● **HOW TO COMPLETE THIS TASK**:
Each line from the first line of the entries through the line holding "The Engineering, Economic, and" is to be restated word for word; nothing else, and no picture, belongs in the answer.
* * * * * * * * *
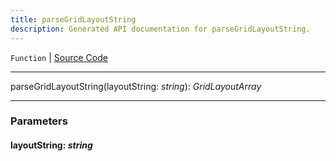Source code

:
 ```yaml
---
title: parseGridLayoutString
description: Generated API documentation for parseGridLayoutString.
---
```


`Function` | [Source Code](https://github.com/mrCamelCode/jtjs-react/blob/0e141e63e22c212c71ce52ba40f0472cc9028516/lib/components/wrappers/layout/Grid.tsx#L259)

---

parseGridLayoutString(layoutString: _string_): _GridLayoutArray_

---

### Parameters

#### layoutString: _string_
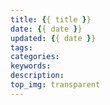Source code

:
```yaml
---
title: {{ title }}
date: {{ date }}
updated: {{ date }}
tags:
categories:
keywords:
description:
top_img: transparent
---
```

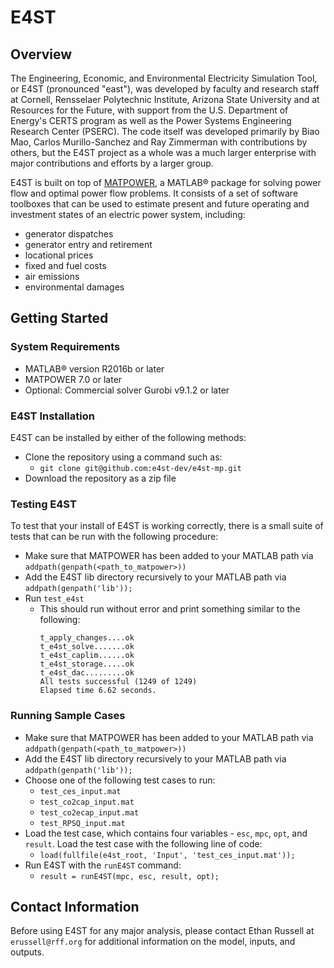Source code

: E4ST
===============

## Overview
<!-- From Manual -->
The Engineering, Economic, and Environmental Electricity Simulation Tool, or E4ST (pronounced "east"), was developed by faculty and research staff at Cornell, Rensselaer Polytechnic Institute, Arizona State University and at Resources for the Future, with support from the U.S. Department of Energy's CERTS program as well as the Power Systems Engineering Research Center (PSERC). The code itself was developed primarily by Biao Mao, Carlos Murillo-Sanchez and Ray Zimmerman with contributions by others, but the E4ST project as a whole was a much larger enterprise with major contributions and efforts by a larger group.

E4ST is built on top of [MATPOWER](https://matpower.org/), a MATLAB® package for solving power flow and optimal power flow problems.  It consists of a set of software toolboxes that can be used to estimate present and future operating and investment states of an electric power system, including:
* generator dispatches
* generator entry and retirement
* locational prices
* fixed and fuel costs
* air emissions
* environmental damages

## Getting Started

### System Requirements
* MATLAB® version R2016b or later
* MATPOWER 7.0 or later
* Optional: Commercial solver Gurobi v9.1.2 or later

### E4ST Installation
E4ST can be installed by either of the following methods:
* Clone the repository using a command such as:
    * `git clone git@github.com:e4st-dev/e4st-mp.git`
* Download the repository as a zip file

### Testing E4ST
To test that your install of E4ST is working correctly, there is a small suite of tests that can be run with the following procedure:
* Make sure that MATPOWER has been added to your MATLAB path via `addpath(genpath(<path_to_matpower>))`
* Add the E4ST lib directory recursively to your MATLAB path via `addpath(genpath('lib'));`
* Run `test_e4st`
    * This should run without error and print something similar to the following:
        ```
        t_apply_changes....ok
        t_e4st_solve.......ok
        t_e4st_caplim......ok
        t_e4st_storage.....ok
        t_e4st_dac.........ok
        All tests successful (1249 of 1249)
        Elapsed time 6.62 seconds.
        ```

### Running Sample Cases
* Make sure that MATPOWER has been added to your MATLAB path via `addpath(genpath(<path_to_matpower>))`
* Add the E4ST lib directory recursively to your MATLAB path via `addpath(genpath('lib'));`
* Choose one of the following test cases to run:
    * `test_ces_input.mat`
    * `test_co2cap_input.mat`
    * `test_co2ecap_input.mat`
    * `test_RPSQ_input.mat`
    <!-- TODO: add description of each of these input files -->
* Load the test case, which contains four variables - `esc`, `mpc`, `opt`, and `result`.  Load the test case with the following line of code:
    * ```load(fullfile(e4st_root, 'Input', 'test_ces_input.mat'));```
* Run E4ST with the `runE4ST` command:
    * ```result = runE4ST(mpc, esc, result, opt);```

## Contact Information
Before using E4ST for any major analysis, please contact Ethan Russell at `erussell@rff.org` for additional information on the model, inputs, and outputs.

<!-- TODO: Add Inputs section to describe esc, mpc, opt, and result -->




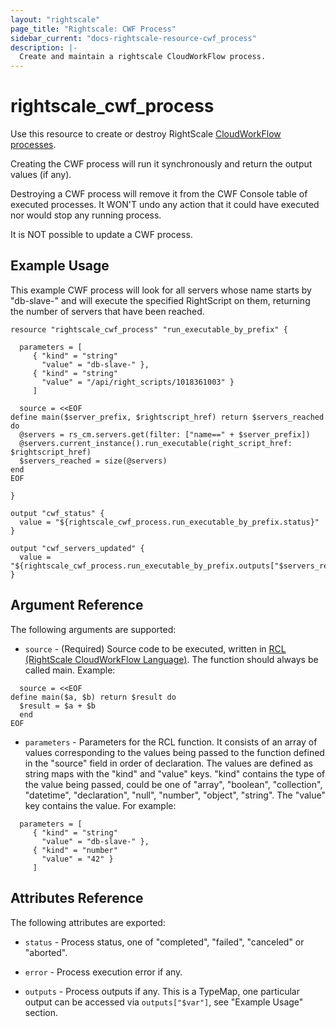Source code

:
 ```yaml
---
layout: "rightscale"
page_title: "Rightscale: CWF Process"
sidebar_current: "docs-rightscale-resource-cwf_process"
description: |-
  Create and maintain a rightscale CloudWorkFlow process.
---
```


# rightscale_cwf_process

Use this resource to create or destroy RightScale [CloudWorkFlow processes](http://docs.rightscale.com/ss/reference/rcl/).

Creating the CWF process will run it synchronously and return the output values (if any).

Destroying a CWF process will remove it from the CWF Console table of executed processes. It WON'T undo any action that it could have executed nor would stop any running process.

It is NOT possible to update a CWF process.

## Example Usage

This example CWF process will look for all servers whose name starts by "db-slave-" and will execute the specified RightScript on them,
returning the number of servers that have been reached.

```hcl
resource "rightscale_cwf_process" "run_executable_by_prefix" {

  parameters = [
     { "kind" = "string"
       "value" = "db-slave-" },
     { "kind" = "string"
       "value" = "/api/right_scripts/1018361003" }
     ]

  source = <<EOF
define main($server_prefix, $rightscript_href) return $servers_reached do
  @servers = rs_cm.servers.get(filter: ["name==" + $server_prefix])
  @servers.current_instance().run_executable(right_script_href: $rightscript_href)
  $servers_reached = size(@servers)
end
EOF

}

output "cwf_status" {
  value = "${rightscale_cwf_process.run_executable_by_prefix.status}"
}

output "cwf_servers_updated" {
  value = "${rightscale_cwf_process.run_executable_by_prefix.outputs["$servers_reached"]}"
}
```

## Argument Reference

The following arguments are supported:

* `source` - (Required) Source code to be executed, written in [RCL (RightScale CloudWorkFlow Language)](http://docs.rightscale.com/ss/reference/rcl/v2/index.html). The function should always be called main. Example:
```hcl
  source = <<EOF
define main($a, $b) return $result do
  $result = $a + $b
  end
EOF
```

* `parameters` - Parameters for the RCL function. It consists of an array of values corresponding to the values being passed to the function defined in the "source" field in order of declaration. The values are defined as string maps with the "kind" and "value" keys. "kind" contains the type of the value being passed, could be one of "array", "boolean", "collection", "datetime", "declaration", "null", "number", "object", "string". The "value" key contains the value. For example:
```hcl
  parameters = [
     { "kind" = "string"
       "value" = "db-slave-" },
     { "kind" = "number"
       "value" = "42" }
     ]
```

## Attributes Reference

The following attributes are exported:

* `status` - Process status, one of "completed", "failed", "canceled" or "aborted".

* `error` - Process execution error if any.

* `outputs` - Process outputs if any. This is a TypeMap, one particular output can be accessed via `outputs["$var"]`, see "Example Usage" section.
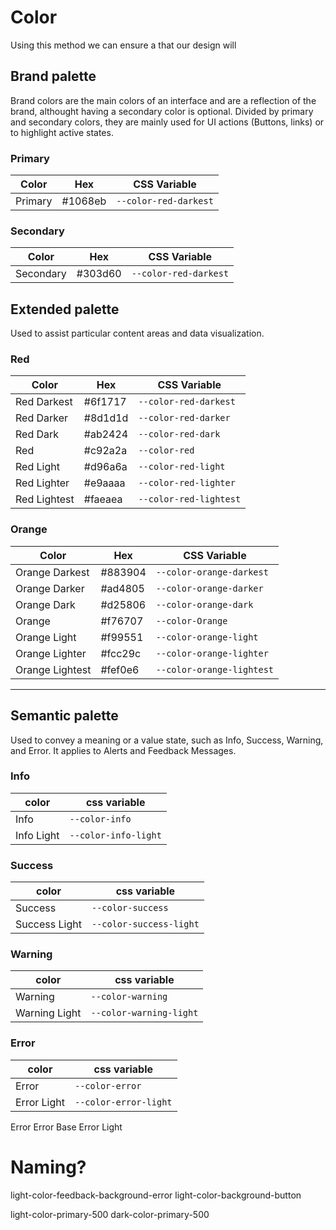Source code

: # Color
Using this method we can ensure a that our design will

## Brand palette
Brand colors are the main colors of an interface and are a reflection of the brand, althought having a secondary color is optional. Divided by primary and secondary colors, they are mainly used for UI actions (Buttons, links) or to highlight active states.

### Primary
| **Color** | **Hex** | **CSS Variable** |
| --- | ---| --- |
| Primary | #1068eb |  `--color-red-darkest` |

### Secondary
| **Color** | **Hex** | **CSS Variable** |
| --- | ---| --- |
| Secondary | #303d60 |  `--color-red-darkest` |

## Extended palette
Used to assist particular content areas and data visualization.

### Red
| **Color** | **Hex** | **CSS Variable** |
| --- | ---| --- |
| Red Darkest | #6f1717 |  `--color-red-darkest` |
| Red Darker | #8d1d1d |`--color-red-darker` |
| Red Dark | #ab2424 | `--color-red-dark` |
| Red | #c92a2a | `--color-red` |
| Red Light | #d96a6a | `--color-red-light` |
| Red Lighter | #e9aaaa |`--color-red-lighter` |
| Red Lightest | #faeaea | `--color-red-lightest` |

### Orange
| **Color** | **Hex** | **CSS Variable** |
| --- | ---| --- |
| Orange Darkest | #883904 |  `--color-orange-darkest` |
| Orange Darker | #ad4805 |`--color-orange-darker` |
| Orange Dark | #d25806 | `--color-orange-dark` |
| Orange | #f76707 | `--color-Orange` |
| Orange Light | #f99551 | `--color-orange-light` |
| Orange Lighter | #fcc29c |`--color-orange-lighter` |
| Orange Lightest | #fef0e6 | `--color-orange-lightest` |


---

## Semantic palette
Used to convey a meaning or a value state, such as Info, Success, Warning, and Error. It applies to Alerts and Feedback Messages.

### Info
| color | css variable|
| --- | ---|
| Info | ```--color-info``` |
| Info Light| ```--color-info-light```|

### Success
| color | css variable|
| --- | ---|
| Success | ```--color-success``` |
| Success Light| ```--color-success-light```|

### Warning
| color | css variable|
| --- | ---|
| Warning | ```--color-warning``` |
| Warning Light| ```--color-warning-light```|

### Error
| color | css variable|
| --- | ---|
| Error | ```--color-error``` |
| Error Light| ```--color-error-light```|


Error
Error Base
Error Light


# Naming?
light-color-feedback-background-error
light-color-background-button

light-color-primary-500
dark-color-primary-500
* * * * * * * * *
● **SOLUTION TO THE PROBLEM**:
Source code

:
 ```yaml
---
title: parseGridLayoutString
description: Generated API documentation for parseGridLayoutString.
---
```


`Function` | [Source Code](https://github.com/mrCamelCode/jtjs-react/blob/0e141e63e22c212c71ce52ba40f0472cc9028516/lib/components/wrappers/layout/Grid.tsx#L259)

---

parseGridLayoutString(layoutString: _string_): _GridLayoutArray_

---

### Parameters

#### layoutString: _string_
Source code

:
```yaml
---
title: {{ title }}
date: {{ date }}
updated: {{ date }}
tags:
categories:
keywords:
description:
top_img: transparent
---
```

Source code

: E4ST
===============

## Overview
<!-- From Manual -->
The Engineering, Economic, and Environmental Electricity Simulation Tool, or E4ST (pronounced "east"), was developed by faculty and research staff at Cornell, Rensselaer Polytechnic Institute, Arizona State University and at Resources for the Future, with support from the U.S. Department of Energy's CERTS program as well as the Power Systems Engineering Research Center (PSERC). The code itself was developed primarily by Biao Mao, Carlos Murillo-Sanchez and Ray Zimmerman with contributions by others, but the E4ST project as a whole was a much larger enterprise with major contributions and efforts by a larger group.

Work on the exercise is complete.